*Exercise brief*
Search the material below for "elety" and copy every line where it occurs.

*Data under study*

######

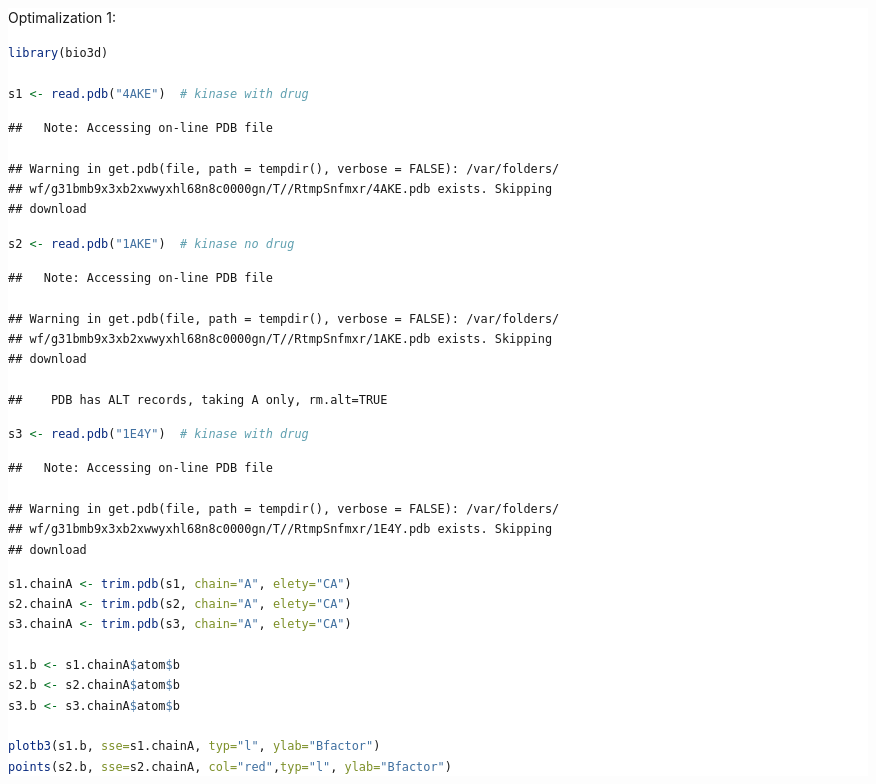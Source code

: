 Optimalization 1:

``` r
library(bio3d)

s1 <- read.pdb("4AKE")  # kinase with drug
```

    ##   Note: Accessing on-line PDB file

    ## Warning in get.pdb(file, path = tempdir(), verbose = FALSE): /var/folders/
    ## wf/g31bmb9x3xb2xwwyxhl68n8c0000gn/T//RtmpSnfmxr/4AKE.pdb exists. Skipping
    ## download

``` r
s2 <- read.pdb("1AKE")  # kinase no drug
```

    ##   Note: Accessing on-line PDB file

    ## Warning in get.pdb(file, path = tempdir(), verbose = FALSE): /var/folders/
    ## wf/g31bmb9x3xb2xwwyxhl68n8c0000gn/T//RtmpSnfmxr/1AKE.pdb exists. Skipping
    ## download

    ##    PDB has ALT records, taking A only, rm.alt=TRUE

``` r
s3 <- read.pdb("1E4Y")  # kinase with drug
```

    ##   Note: Accessing on-line PDB file

    ## Warning in get.pdb(file, path = tempdir(), verbose = FALSE): /var/folders/
    ## wf/g31bmb9x3xb2xwwyxhl68n8c0000gn/T//RtmpSnfmxr/1E4Y.pdb exists. Skipping
    ## download

``` r
s1.chainA <- trim.pdb(s1, chain="A", elety="CA")
s2.chainA <- trim.pdb(s2, chain="A", elety="CA")
s3.chainA <- trim.pdb(s3, chain="A", elety="CA")

s1.b <- s1.chainA$atom$b
s2.b <- s2.chainA$atom$b
s3.b <- s3.chainA$atom$b

plotb3(s1.b, sse=s1.chainA, typ="l", ylab="Bfactor")
points(s2.b, sse=s2.chainA, col="red",typ="l", ylab="Bfactor")
```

######

*Exercise solution*
s1.chainA <- trim.pdb(s1, chain="A", elety="CA")
s2.chainA <- trim.pdb(s2, chain="A", elety="CA")
s3.chainA <- trim.pdb(s3, chain="A", elety="CA")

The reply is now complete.